Top of Data to process

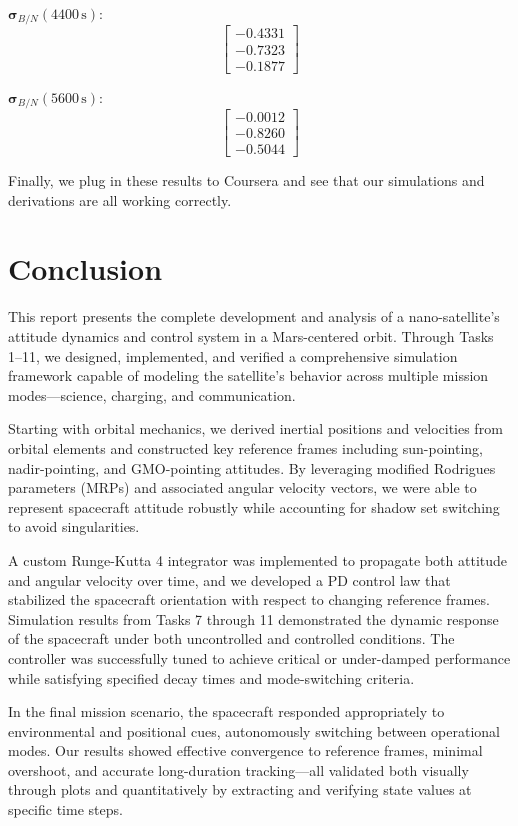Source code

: \documentclass[conf]{new-aiaa}
\begin{document}
$\bm{\sigma}_{B/N}(4400\,\text{s})$:
\[
\begin{bmatrix}
-0.4331 \\
-0.7323 \\
-0.1877
\end{bmatrix}
\]

$\bm{\sigma}_{B/N}(5600\,\text{s})$:
\[
\begin{bmatrix}
-0.0012 \\
-0.8260 \\
-0.5044
\end{bmatrix}
\]

Finally, we plug in these results to Coursera and see that our simulations and derivations are all working correctly.

\section{Conclusion}
This report presents the complete development and analysis of a nano-satellite’s attitude dynamics and control system in a Mars-centered orbit. Through Tasks 1–11, we designed, implemented, and verified a comprehensive simulation framework capable of modeling the satellite’s behavior across multiple mission modes—science, charging, and communication. 

Starting with orbital mechanics, we derived inertial positions and velocities from orbital elements and constructed key reference frames including sun-pointing, nadir-pointing, and GMO-pointing attitudes. By leveraging modified Rodrigues parameters (MRPs) and associated angular velocity vectors, we were able to represent spacecraft attitude robustly while accounting for shadow set switching to avoid singularities.

A custom Runge-Kutta 4 integrator was implemented to propagate both attitude and angular velocity over time, and we developed a PD control law that stabilized the spacecraft orientation with respect to changing reference frames. Simulation results from Tasks 7 through 11 demonstrated the dynamic response of the spacecraft under both uncontrolled and controlled conditions. The controller was successfully tuned to achieve critical or under-damped performance while satisfying specified decay times and mode-switching criteria.

In the final mission scenario, the spacecraft responded appropriately to environmental and positional cues, autonomously switching between operational modes. Our results showed effective convergence to reference frames, minimal overshoot, and accurate long-duration tracking—all validated both visually through plots and quantitatively by extracting and verifying state values at specific time steps.
\end{document}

Bottom of Data to process

▶ Your objective:
Copy the lines above exactly and exclude every image.

▶ Answer box:
Source code

: \documentclass[conf]{new-aiaa}
\begin{document}
$\bm{\sigma}_{B/N}(4400\,\text{s})$:
\[
\begin{bmatrix}
-0.4331 \\
-0.7323 \\
-0.1877
\end{bmatrix}
\]

$\bm{\sigma}_{B/N}(5600\,\text{s})$:
\[
\begin{bmatrix}
-0.0012 \\
-0.8260 \\
-0.5044
\end{bmatrix}
\]

Finally, we plug in these results to Coursera and see that our simulations and derivations are all working correctly.

\section{Conclusion}
This report presents the complete development and analysis of a nano-satellite’s attitude dynamics and control system in a Mars-centered orbit. Through Tasks 1–11, we designed, implemented, and verified a comprehensive simulation framework capable of modeling the satellite’s behavior across multiple mission modes—science, charging, and communication. 

Starting with orbital mechanics, we derived inertial positions and velocities from orbital elements and constructed key reference frames including sun-pointing, nadir-pointing, and GMO-pointing attitudes. By leveraging modified Rodrigues parameters (MRPs) and associated angular velocity vectors, we were able to represent spacecraft attitude robustly while accounting for shadow set switching to avoid singularities.

A custom Runge-Kutta 4 integrator was implemented to propagate both attitude and angular velocity over time, and we developed a PD control law that stabilized the spacecraft orientation with respect to changing reference frames. Simulation results from Tasks 7 through 11 demonstrated the dynamic response of the spacecraft under both uncontrolled and controlled conditions. The controller was successfully tuned to achieve critical or under-damped performance while satisfying specified decay times and mode-switching criteria.

In the final mission scenario, the spacecraft responded appropriately to environmental and positional cues, autonomously switching between operational modes. Our results showed effective convergence to reference frames, minimal overshoot, and accurate long-duration tracking—all validated both visually through plots and quantitatively by extracting and verifying state values at specific time steps.
\end{document}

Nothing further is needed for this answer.